Early cathode ray tubes used electrostatic deflection plates to steer the electron beam. Engineers working in CGS-ESU could calculate beam deflection angles directly from plate voltage and geometry using Coulomb's law without extra constants. The tiny ESU currents matched the actual beam currents (microamperes), making the numbers more intuitive than working in amperes for these minuscule electron flows.
How do I know if an old paper is using CGS e.s. or CGS e.m. units?
Check the context and the magnitude of numbers. If currents are tiny numbers where you would expect amperes, it is ESU. If they are 1/10 of expected ampere values, it is EMU. Good papers state which system they use, but many older ones do not. The equations themselves also differ — look for factors of c or 4π.
Could the CGS electrostatic system handle magnetic phenomena?
Technically yes, but clumsily. In pure CGS-ESU, the magnetic field has dimensions involving the speed of light, and equations for inductance and magnetic force become awkward. This is exactly why the Gaussian hybrid was invented — it uses ESU for electric quantities and EMU for magnetic ones, giving clean equations for both.

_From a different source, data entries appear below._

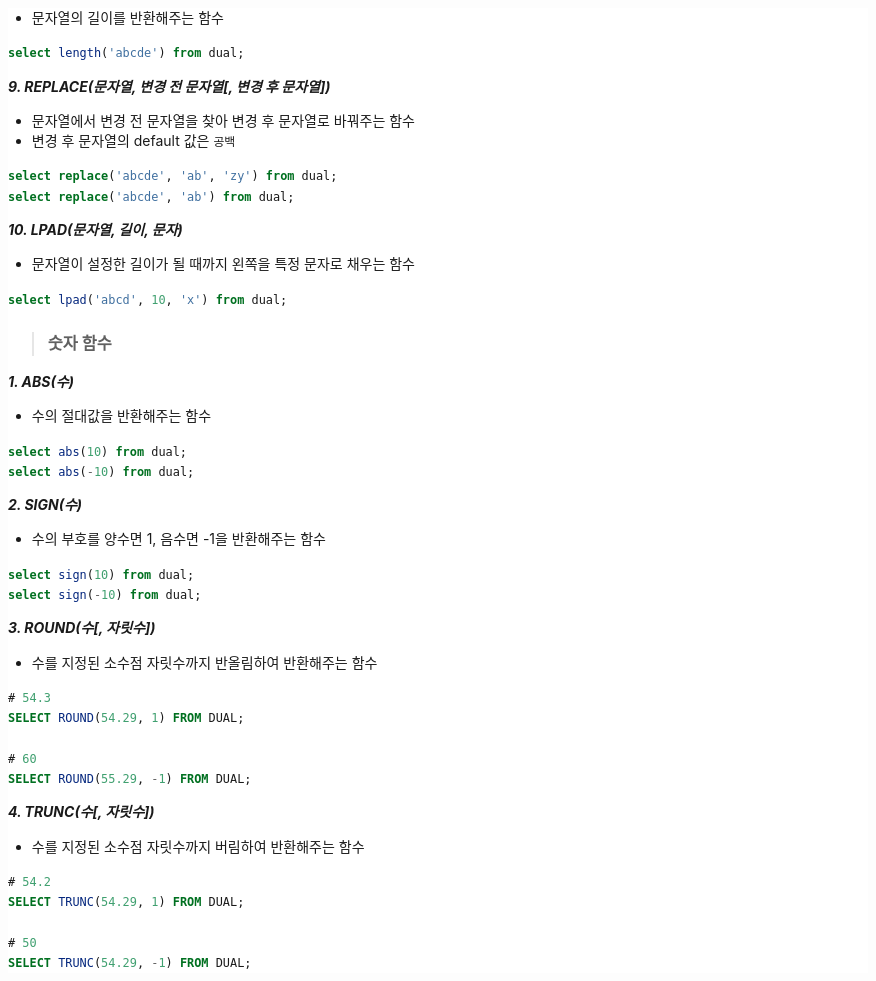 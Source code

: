 - 문자열의 길이를 반환해주는 함수

```sql
select length('abcde') from dual;
```

**_9. REPLACE(문자열, 변경 전 문자열[, 변경 후 문자열])_**

- 문자열에서 변경 전 문자열을 찾아 변경 후 문자열로 바꿔주는 함수
- 변경 후 문자열의 default 값은 `공백`

```sql
select replace('abcde', 'ab', 'zy') from dual;
select replace('abcde', 'ab') from dual;
```

**_10. LPAD(문자열, 길이, 문자)_**

- 문자열이 설정한 길이가 될 때까지 왼쪽을 특정 문자로 채우는 함수

```sql
select lpad('abcd', 10, 'x') from dual;
```

> ### 숫자 함수

**_1. ABS(수)_**

- 수의 절대값을 반환해주는 함수

```sql
select abs(10) from dual;
select abs(-10) from dual;
```

**_2. SIGN(수)_**

- 수의 부호를 양수면 1, 음수면 -1을 반환해주는 함수

```sql
select sign(10) from dual;
select sign(-10) from dual;
```

**_3. ROUND(수[, 자릿수])_**

- 수를 지정된 소수점 자릿수까지 반올림하여 반환해주는 함수

```sql
# 54.3
SELECT ROUND(54.29, 1) FROM DUAL;

# 60
SELECT ROUND(55.29, -1) FROM DUAL;
```

**_4. TRUNC(수[, 자릿수])_**

- 수를 지정된 소수점 자릿수까지 버림하여 반환해주는 함수

```sql
# 54.2
SELECT TRUNC(54.29, 1) FROM DUAL;

# 50
SELECT TRUNC(54.29, -1) FROM DUAL;
```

CGS e.m. unit – Frequently Asked Questions
Why were "absolute" and "practical" electrical units different in the 19th century?
The CGS e.m. unit of current (10 A) was inconveniently large for everyday lab work, while the CGS e.m. unit of resistance (the abohm, 10⁻⁹ Ω) was absurdly small. Physicists created "practical" units — the ampere, volt, and ohm — as decimal multiples that gave human-scale numbers. The ampere was set at 0.1 abampere. These practical units eventually became SI, while the "absolute" CGS units became historical footnotes.

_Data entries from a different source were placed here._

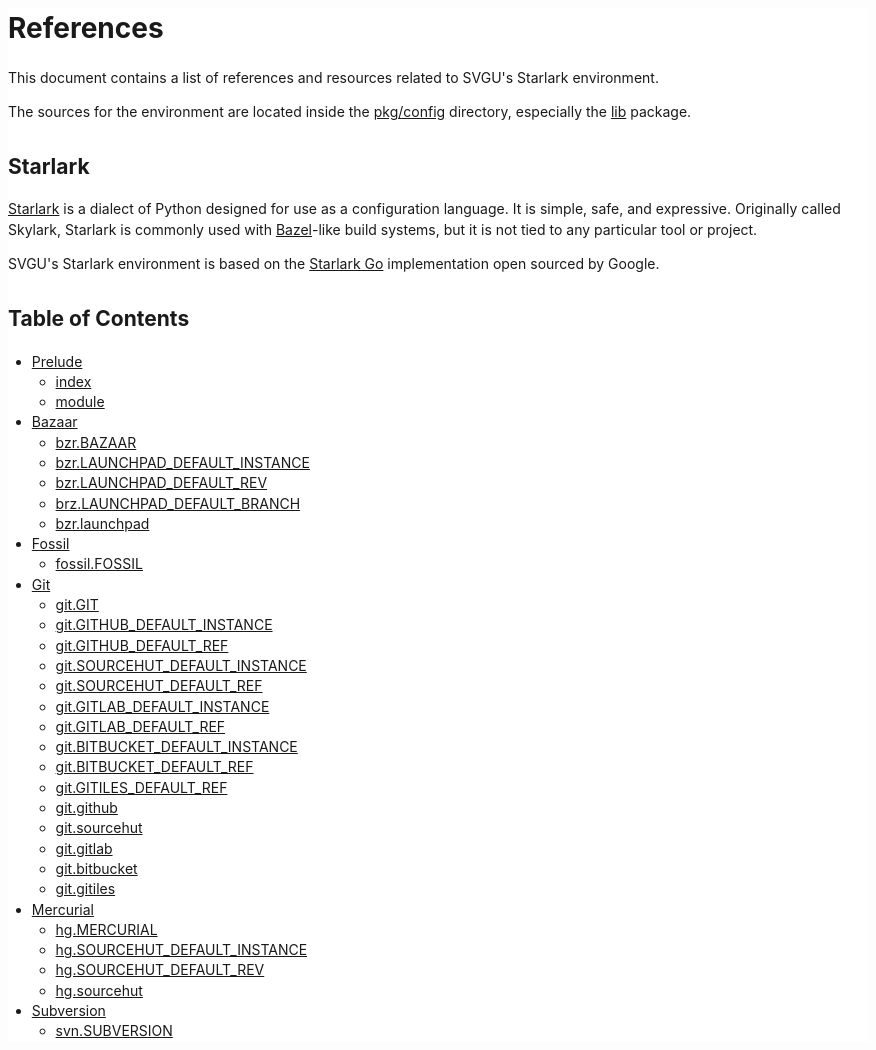 # References

This document contains a list of references and resources related to SVGU's
Starlark environment.

The sources for the environment are located inside the
[pkg/config](../pkg/config) directory, especially the
[lib](../pkg/config/lib) package.

## Starlark

[Starlark][starlark-link] is a dialect of Python designed for use as a
configuration language. It is simple, safe, and expressive.
Originally called Skylark, Starlark is commonly used with
[Bazel][bazel-link]-like build systems, but it is not tied to any
particular tool or project.

SVGU's Starlark environment is based on the
[Starlark Go][starlark-go] implementation open sourced by Google.

## Table of Contents

- [Prelude](#prelude)
    + [index](#index)
    + [module](#module)
- [Bazaar](#bazaar)
  + [bzr.BAZAAR](#bzrbazaar)
  + [bzr.LAUNCHPAD_DEFAULT_INSTANCE](#bzrlaunchpad_default_instance)
  + [bzr.LAUNCHPAD_DEFAULT_REV](#bzrlaunchpad_default_rev)
  + [brz.LAUNCHPAD_DEFAULT_BRANCH](#brzlaunchpad_default_branch)
  + [bzr.launchpad](#bzrlaunchpad)
- [Fossil](#fossil)
    + [fossil.FOSSIL](#fossilfossil)
- [Git](#git)
  + [git.GIT](#gitgit)
  + [git.GITHUB_DEFAULT_INSTANCE](#gitgithub_default_instance)
  + [git.GITHUB_DEFAULT_REF](#gitgithub_default_ref)
  + [git.SOURCEHUT_DEFAULT_INSTANCE](#gitsourcehut_default_instance)
  + [git.SOURCEHUT_DEFAULT_REF](#gitsourcehut_default_ref)
  + [git.GITLAB_DEFAULT_INSTANCE](#gitgitlab_default_instance)
  + [git.GITLAB_DEFAULT_REF](#gitgitlab_default_ref)
  + [git.BITBUCKET_DEFAULT_INSTANCE](#gitbitbucket_default_instance)
  + [git.BITBUCKET_DEFAULT_REF](#gitbitbucket_default_ref)
  + [git.GITILES_DEFAULT_REF](#gitgitiles_default_ref)
  + [git.github](#gitgithub)
  + [git.sourcehut](#gitsourcehut)
  + [git.gitlab](#gitgitlab)
  + [git.bitbucket](#gitbitbucket)
  + [git.gitiles](#gitgitiles)
- [Mercurial](#mercurial)
  + [hg.MERCURIAL](#hgmercurial)
  + [hg.SOURCEHUT_DEFAULT_INSTANCE](#hgsourcehut_default_instance)
  + [hg.SOURCEHUT_DEFAULT_REV](#hgsourcehut_default_rev)
  + [hg.sourcehut](#hgsourcehut)
- [Subversion](#subversion)
    + [svn.SUBVERSION](#svnsubversion)


[svn-link]: https://subversion.apache.org/
[hg-link]: https://www.mercurial-scm.org/
[git-link]: https://git-scm.com/
[fossil-link]: https://www.fossil-scm.org/
[bzr-link]: https://bazaar.canonical.com/
[bitbucket-link]: https://bitbucket.org
[github-link]: https://github.com/about
[sourcehut-git-link]: https://man.sr.ht/git.sr.ht/
[gitlab-link]: https://about.gitlab.com
[gitiles-link]: https://gerrit.googlesource.com/gitiles/
[gerrit-link]: https://www.gerritcodereview.com/
[go-source-tag]: https://github.com/golang/gddo/wiki/Source-Code-Links
[starlark-link]: https://github.com/bazelbuild/starlark
[starlark-go]: https://github.com/google/starlark-go
[bazel-link]: https://bazel.build/
[launchpad-bzr-link]: https://launchpad.net/bzr
[sourcehut-hg-link]: https://hg.sr.ht/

Why does the CGS system have three different subsystems for the same physics?
In the 19th century, electricity and magnetism were treated as partially separate phenomena, leading to separate "natural" unit choices. The EMU system normalized magnetic permeability to 1; the ESU system normalized electric permittivity to 1; the Gaussian system mixed both. Once Maxwell unified electromagnetism, this fragmentation became unnecessary — but the systems persisted in literature for a century.
How did physicists handle the factor-of-10 difference between CGS e.m. units and practical amperes?

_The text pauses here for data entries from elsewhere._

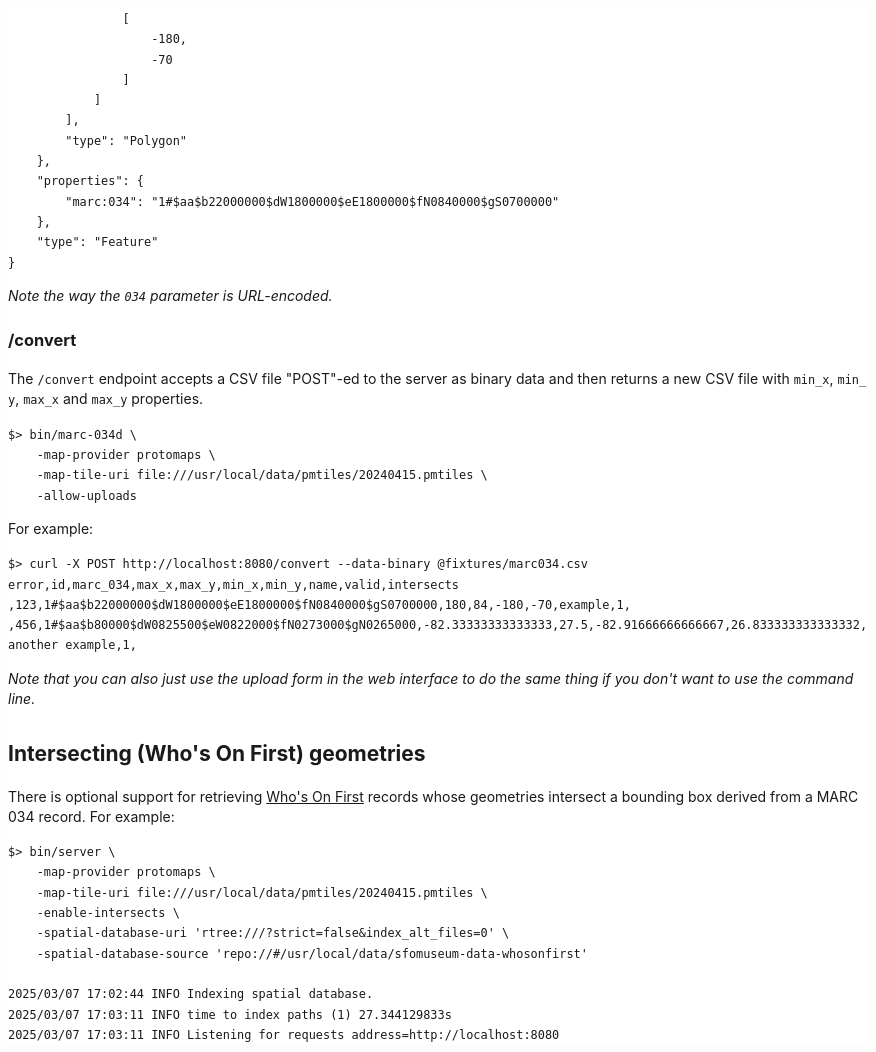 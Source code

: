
 ```
                [
                    -180,
                    -70
                ]
            ]
        ],
        "type": "Polygon"
    },
    "properties": {
        "marc:034": "1#$aa$b22000000$dW1800000$eE1800000$fN0840000$gS0700000"
    },
    "type": "Feature"
}
```

_Note the way the `034` parameter is URL-encoded._

### /convert

The `/convert` endpoint accepts a CSV file "POST"-ed to the server as binary data and then returns a new CSV file with `min_x`, `min_y`, `max_x` and `max_y` properties.

```
$> bin/marc-034d \
	-map-provider protomaps \
	-map-tile-uri file:///usr/local/data/pmtiles/20240415.pmtiles \
	-allow-uploads
```		

For example:

```
$> curl -X POST http://localhost:8080/convert --data-binary @fixtures/marc034.csv
error,id,marc_034,max_x,max_y,min_x,min_y,name,valid,intersects
,123,1#$aa$b22000000$dW1800000$eE1800000$fN0840000$gS0700000,180,84,-180,-70,example,1,
,456,1#$aa$b80000$dW0825500$eW0822000$fN0273000$gN0265000,-82.33333333333333,27.5,-82.91666666666667,26.833333333333332,another example,1,
```

_Note that you can also just use the upload form in the web interface to do the same thing if you don't want to use the command line._

## Intersecting (Who's On First) geometries

There is optional support for retrieving [Who's On First](https://whosonfirst.org) records whose geometries intersect a bounding box derived from a MARC 034 record. For example:

```
$> bin/server \
	-map-provider protomaps \
	-map-tile-uri file:///usr/local/data/pmtiles/20240415.pmtiles \
	-enable-intersects \
	-spatial-database-uri 'rtree:///?strict=false&index_alt_files=0' \
	-spatial-database-source 'repo://#/usr/local/data/sfomuseum-data-whosonfirst'
	
2025/03/07 17:02:44 INFO Indexing spatial database.
2025/03/07 17:03:11 INFO time to index paths (1) 27.344129833s
2025/03/07 17:03:11 INFO Listening for requests address=http://localhost:8080
```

They introduced "practical" units — the ampere, volt, and ohm — as decimal multiples of CGS-EMU quantities. The ampere was defined as 0.1 abampere (CGS e.m. unit). This practical system eventually became SI, while the "absolute" CGS units faded. The factor of 10 was chosen for human-scale convenience.
What other CGS electromagnetic units still show up in modern contexts?
The gauss (magnetic flux density, = 10⁻⁴ tesla) remains surprisingly common — refrigerator magnets are rated in gauss, and MRI field strengths are often quoted in both tesla and gauss. The oersted (magnetic field strength) appears in materials science. These CGS-EMU holdouts persist because their numerical values are more convenient for everyday magnets.
When did the transition from CGS to SI happen in practice?
The SI was officially adopted in 1960, but the transition took decades. Most physics journals required SI by the 1970s, though astrophysics and plasma physics held onto Gaussian CGS into the 2000s. Some subfields never fully switched — you can still find new papers using gauss and oersted alongside tesla and A/m.